__Data provided__.
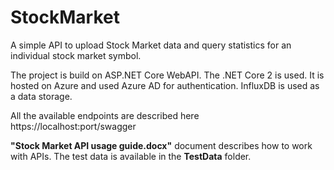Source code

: # StockMarket

A simple API to upload Stock Market data and query statistics for an individual stock market symbol.

The project is build on ASP.NET Core WebAPI. The .NET Core 2 is used. It is hosted on Azure and used Azure AD for authentication.
InfluxDB is used as a data storage.

All the available endpoints are described here https://localhost:port/swagger

**"Stock Market API usage guide.docx"** document describes how to work with APIs. The test data is available in the **TestData** folder.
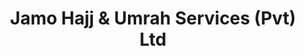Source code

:---
title: "Jamo Hajj & Umrah Services (Pvt) Ltd"
url: /karachi/jamo-hajj-and-umrah-services-pvt-ltd/
shop: travel agency
---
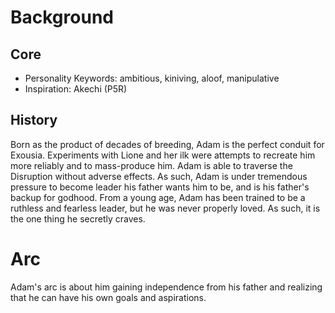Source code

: # Background

## Core
- Personality Keywords: ambitious, kiniving, aloof, manipulative
- Inspiration: Akechi (P5R)

## History

Born as the product of decades of breeding, Adam is the perfect conduit for Exousia. Experiments with Lione and her ilk were attempts to recreate him more reliably and to mass-produce him. Adam is able to traverse the Disruption without adverse effects.
As such, Adam is under tremendous pressure to become leader his father wants him to be, and is his father's backup for godhood.
From a young age, Adam has been trained to be a ruthless and fearless leader, but he was never properly loved. As such, it is the one thing he secretly craves.

# Arc
Adam's arc is about him gaining independence from his father and realizing that he can have his own goals and aspirations.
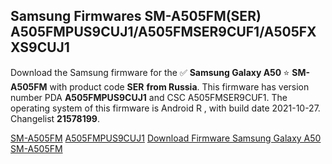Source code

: <h2>Samsung Firmwares SM-A505FM(SER) A505FMPUS9CUJ1/A505FMSER9CUF1/A505FXXS9CUJ1</h2>
Download the Samsung firmware for the ✅ <strong>Samsung Galaxy A50 </strong> ⭐ <strong>SM-A505FM</strong> with product code <strong>SER</strong> <strong> from Russia</strong>. This firmware has version number PDA <strong>A505FMPUS9CUJ1</strong> and CSC A505FMSER9CUF1. The operating system of this firmware is Android R , with build date 2021-10-27. Changelist <strong>21578199</strong>.


[SM-A505FM](https://samfirm.shop/samsung/model/SM-A505FM)
[A505FMPUS9CUJ1](https://samfirm.shop/samsung/pda/A505FMPUS9CUJ1)
[Download Firmware Samsung Galaxy A50 SM-A505FM](https://samfirm.shop/samsung/firmware/468664)
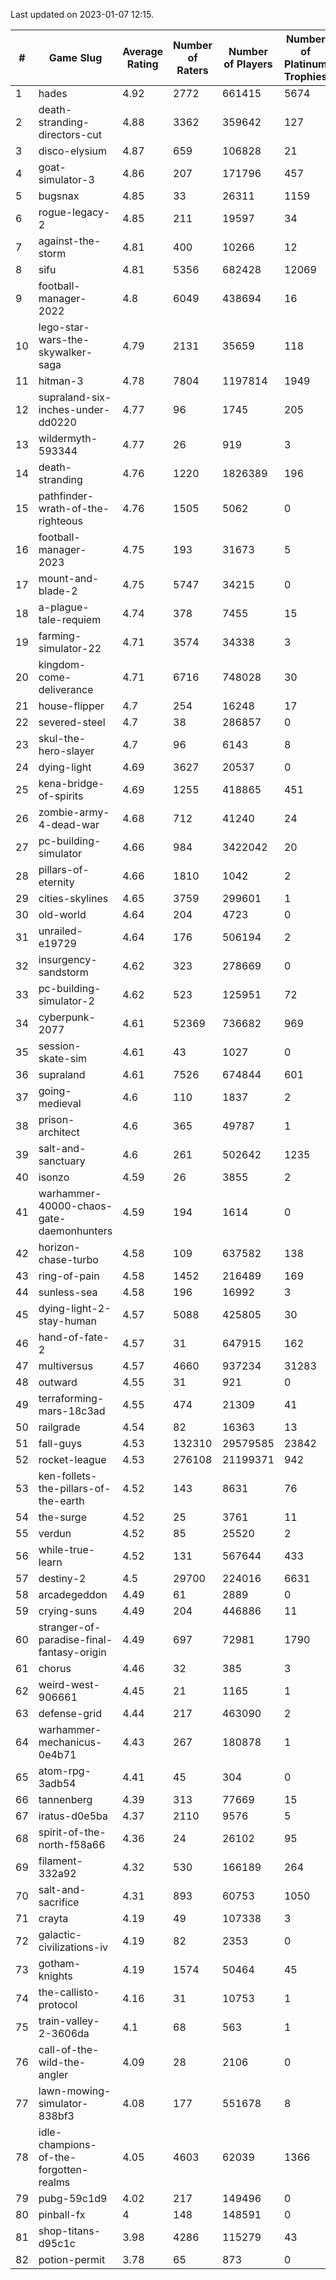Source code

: Last updated on 2023-01-07 12:15.


|#|Game Slug|Average Rating|Number of Raters|Number of Players|Number of Platinum Trophies|Max Rarity (%)|
|---|---|---|---|---|---|---|
|1|hades|4.92|2772|661415|5674|89|
|2|death-stranding-directors-cut|4.88|3362|359642|127|90|
|3|disco-elysium|4.87|659|106828|21|28|
|4|goat-simulator-3|4.86|207|171796|457|91|
|5|bugsnax|4.85|33|26311|1159|97|
|6|rogue-legacy-2|4.85|211|19597|34|3|
|7|against-the-storm|4.81|400|10266|12|36|
|8|sifu|4.81|5356|682428|12069|96|
|9|football-manager-2022|4.8|6049|438694|16|49|
|10|lego-star-wars-the-skywalker-saga|4.79|2131|35659|118|97|
|11|hitman-3|4.78|7804|1197814|1949|47|
|12|supraland-six-inches-under-dd0220|4.77|96|1745|205|99|
|13|wildermyth-593344|4.77|26|919|3|14|
|14|death-stranding|4.76|1220|1826389|196|91|
|15|pathfinder-wrath-of-the-righteous|4.76|1505|5062|0|49|
|16|football-manager-2023|4.75|193|31673|5|80|
|17|mount-and-blade-2|4.75|5747|34215|0|23|
|18|a-plague-tale-requiem|4.74|378|7455|15|91|
|19|farming-simulator-22|4.71|3574|34338|3|77|
|20|kingdom-come-deliverance|4.71|6716|748028|30|30|
|21|house-flipper|4.7|254|16248|17|94|
|22|severed-steel|4.7|38|286857|0|4|
|23|skul-the-hero-slayer|4.7|96|6143|8|96|
|24|dying-light|4.69|3627|20537|0|95|
|25|kena-bridge-of-spirits|4.69|1255|418865|451|94|
|26|zombie-army-4-dead-war|4.68|712|41240|24|67|
|27|pc-building-simulator|4.66|984|3422042|20|48|
|28|pillars-of-eternity|4.66|1810|1042|2|81|
|29|cities-skylines|4.65|3759|299601|1|72|
|30|old-world|4.64|204|4723|0|83|
|31|unrailed-e19729|4.64|176|506194|2|8|
|32|insurgency-sandstorm|4.62|323|278669|0|6|
|33|pc-building-simulator-2|4.62|523|125951|72|74|
|34|cyberpunk-2077|4.61|52369|736682|969|65|
|35|session-skate-sim|4.61|43|1027|0|26|
|36|supraland|4.61|7526|674844|601|99|
|37|going-medieval|4.6|110|1837|2|66|
|38|prison-architect|4.6|365|49787|1|30|
|39|salt-and-sanctuary|4.6|261|502642|1235|83|
|40|isonzo|4.59|26|3855|2|58|
|41|warhammer-40000-chaos-gate-daemonhunters|4.59|194|1614|0|75|
|42|horizon-chase-turbo|4.58|109|637582|138|88|
|43|ring-of-pain|4.58|1452|216489|169|96|
|44|sunless-sea|4.58|196|16992|3|36|
|45|dying-light-2-stay-human|4.57|5088|425805|30|6|
|46|hand-of-fate-2|4.57|31|647915|162|72|
|47|multiversus|4.57|4660|937234|31283|76|
|48|outward|4.55|31|921|0|72|
|49|terraforming-mars-18c3ad|4.55|474|21309|41|46|
|50|railgrade|4.54|82|16363|13|98|
|51|fall-guys|4.53|132310|29579585|23842|8|
|52|rocket-league|4.53|276108|21199371|942|77|
|53|ken-follets-the-pillars-of-the-earth|4.52|143|8631|76|45|
|54|the-surge|4.52|25|3761|11|94|
|55|verdun|4.52|85|25520|2|76|
|56|while-true-learn|4.52|131|567644|433|93|
|57|destiny-2|4.5|29700|224016|6631|94|
|58|arcadegeddon|4.49|61|2889|0|91|
|59|crying-suns|4.49|204|446886|11|66|
|60|stranger-of-paradise-final-fantasy-origin|4.49|697|72981|1790|98|
|61|chorus|4.46|32|385|3|86|
|62|weird-west-906661|4.45|21|1165|1|85|
|63|defense-grid|4.44|217|463090|2|80|
|64|warhammer-mechanicus-0e4b71|4.43|267|180878|1|25|
|65|atom-rpg-3adb54|4.41|45|304|0|97|
|66|tannenberg|4.39|313|77669|15|88|
|67|iratus-d0e5ba|4.37|2110|9576|5|85|
|68|spirit-of-the-north-f58a66|4.36|24|26102|95|64|
|69|filament-332a92|4.32|530|166189|264|93|
|70|salt-and-sacrifice|4.31|893|60753|1050|91|
|71|crayta|4.19|49|107338|3|23|
|72|galactic-civilizations-iv|4.19|82|2353|0|79|
|73|gotham-knights|4.19|1574|50464|45|24|
|74|the-callisto-protocol|4.16|31|10753|1|93|
|75|train-valley-2-3606da|4.1|68|563|1|89|
|76|call-of-the-wild-the-angler|4.09|28|2106|0|59|
|77|lawn-mowing-simulator-838bf3|4.08|177|551678|8|85|
|78|idle-champions-of-the-forgotten-realms|4.05|4603|62039|1366|2|
|79|pubg-59c1d9|4.02|217|149496|0|73|
|80|pinball-fx|4|148|148591|0|85|
|81|shop-titans-d95c1c|3.98|4286|115279|43|97|
|82|potion-permit|3.78|65|873|0|98|

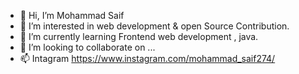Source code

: - 👋 Hi, I’m Mohammad Saif
- 👀 I’m interested in web development & open Source Contribution. 
- 🌱 I’m currently learning  Frontend web development , java.
- 💞️ I’m looking to collaborate on ...
- 📫 Intagram https://www.instagram.com/mohammad_saif274/

<!---
Thebeast01/Thebeast01 is a ✨ special ✨ repository because its `README.md` (this file) appears on your GitHub profile.
You can click the Preview link to take a look at your changes.
--->

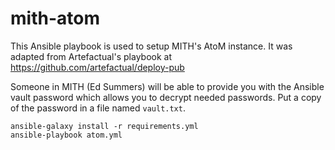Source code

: # mith-atom

This Ansible playbook is used to setup MITH's AtoM instance. It was adapted
from Artefactual's playbook at https://github.com/artefactual/deploy-pub

Someone in MITH (Ed Summers) will be able to provide you with the Ansible vault
password which allows you to decrypt needed passwords. Put a copy of the
password in a file named `vault.txt`.

    ansible-galaxy install -r requirements.yml
    ansible-playbook atom.yml
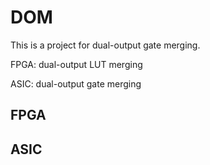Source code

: # DOM
This is a project for dual-output gate merging.

FPGA: dual-output LUT merging

ASIC: dual-output gate merging

## FPGA

## ASIC

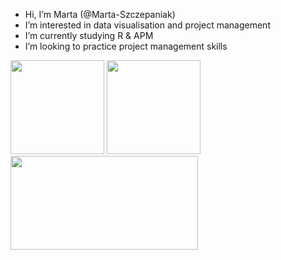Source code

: -  Hi, I’m Marta (@Marta-Szczepaniak)
-  I’m interested in data visualisation and project management
-  I’m currently studying R & APM
-  I’m looking to practice project management skills
<!--START_SECTION:badges-->
<!--END_SECTION:badges-->
<!---
Marta-Szczepaniak/Marta-Szczepaniak is a ✨ special ✨ repository because its `README.md` (this file) appears on your GitHub profile.
You can click the Preview link to take a look at your changes.
--->
<img src="https://github.com/Marta-Szczepaniak/Marta-Szczepaniak/assets/140078920/704f2ad6-bf71-4b89-9219-3d6d041d3091" width="150" height="150">
<!---![project-planning-control-ppc-foundation](https://github.com/Marta-Szczepaniak/Marta-Szczepaniak/assets/140078920/704f2ad6-bf71-4b89-9219-3d6d041d3091)--->
<img src="[https://github.com/Marta-Szczepaniak/Marta-Szczepaniak/blob/5d2f549b488907a8bfd919e29b49a5542925ca38/Foundation%20Level%20E-badge.JPG" width="150" height="150">
<!---![apm-project-fundamentals-qualification](https://github.com/Marta-Szczepaniak/Marta-Szczepaniak/blob/5d2f549b488907a8bfd919e29b49a5542925ca38/Foundation%20Level%20E-badge.JPG)--->
<img src="https://github.com/Marta-Szczepaniak/Marta-Szczepaniak/assets/140078920/9796390c-9d4c-4e98-baa6-6e93e17e6cf2" width="300" height="150">
<!---![statement-of-accomplishmentIntroduction2R](https://github.com/Marta-Szczepaniak/Marta-Szczepaniak/assets/140078920/9796390c-9d4c-4e98-baa6-6e93e17e6cf2)--->

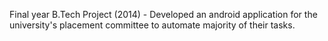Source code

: Final year B.Tech Project (2014) - Developed an android application for the university's placement committee to automate majority of their tasks.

__Your instructions__.
Reproduce the lines above, beginning at the line with "Download the Samsung" and stopping after the line with "[SM-A505FM](https://samfirm.shop/samsung/model/SM-A505FM)", exactly as they are.

__Response__.
Download the Samsung firmware for the ✅ <strong>Samsung Galaxy A50 </strong> ⭐ <strong>SM-A505FM</strong> with product code <strong>SER</strong> <strong> from Russia</strong>. This firmware has version number PDA <strong>A505FMPUS9CUJ1</strong> and CSC A505FMSER9CUF1. The operating system of this firmware is Android R , with build date 2021-10-27. Changelist <strong>21578199</strong>.


[SM-A505FM](https://samfirm.shop/samsung/model/SM-A505FM)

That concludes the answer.